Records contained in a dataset
━━━━

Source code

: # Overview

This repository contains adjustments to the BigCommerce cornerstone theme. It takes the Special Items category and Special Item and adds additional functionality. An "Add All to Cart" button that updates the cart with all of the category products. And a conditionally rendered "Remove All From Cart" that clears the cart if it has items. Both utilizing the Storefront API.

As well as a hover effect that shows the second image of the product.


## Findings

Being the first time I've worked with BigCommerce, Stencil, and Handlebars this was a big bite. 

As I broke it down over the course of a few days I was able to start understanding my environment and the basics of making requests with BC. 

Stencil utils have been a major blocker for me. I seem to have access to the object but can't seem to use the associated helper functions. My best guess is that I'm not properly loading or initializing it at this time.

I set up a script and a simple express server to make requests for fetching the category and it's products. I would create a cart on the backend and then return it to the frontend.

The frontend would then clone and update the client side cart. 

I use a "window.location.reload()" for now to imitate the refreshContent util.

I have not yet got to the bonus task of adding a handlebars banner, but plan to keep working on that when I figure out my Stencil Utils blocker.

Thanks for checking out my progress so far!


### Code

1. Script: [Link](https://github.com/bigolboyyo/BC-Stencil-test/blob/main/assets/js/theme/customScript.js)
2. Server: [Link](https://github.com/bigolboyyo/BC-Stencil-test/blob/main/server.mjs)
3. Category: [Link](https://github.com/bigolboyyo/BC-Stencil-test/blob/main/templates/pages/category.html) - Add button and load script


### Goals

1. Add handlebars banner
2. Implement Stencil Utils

━━━━

TASK DETAILS: Write each line of the data above out again without altering a word.

RESULT:
Source code

: # Overview

This repository contains adjustments to the BigCommerce cornerstone theme. It takes the Special Items category and Special Item and adds additional functionality. An "Add All to Cart" button that updates the cart with all of the category products. And a conditionally rendered "Remove All From Cart" that clears the cart if it has items. Both utilizing the Storefront API.

As well as a hover effect that shows the second image of the product.


## Findings

Being the first time I've worked with BigCommerce, Stencil, and Handlebars this was a big bite. 

As I broke it down over the course of a few days I was able to start understanding my environment and the basics of making requests with BC. 

Stencil utils have been a major blocker for me. I seem to have access to the object but can't seem to use the associated helper functions. My best guess is that I'm not properly loading or initializing it at this time.

I set up a script and a simple express server to make requests for fetching the category and it's products. I would create a cart on the backend and then return it to the frontend.

The frontend would then clone and update the client side cart. 

I use a "window.location.reload()" for now to imitate the refreshContent util.

I have not yet got to the bonus task of adding a handlebars banner, but plan to keep working on that when I figure out my Stencil Utils blocker.

Thanks for checking out my progress so far!


### Code

1. Script: [Link](https://github.com/bigolboyyo/BC-Stencil-test/blob/main/assets/js/theme/customScript.js)
2. Server: [Link](https://github.com/bigolboyyo/BC-Stencil-test/blob/main/server.mjs)
3. Category: [Link](https://github.com/bigolboyyo/BC-Stencil-test/blob/main/templates/pages/category.html) - Add button and load script


### Goals

1. Add handlebars banner
2. Implement Stencil Utils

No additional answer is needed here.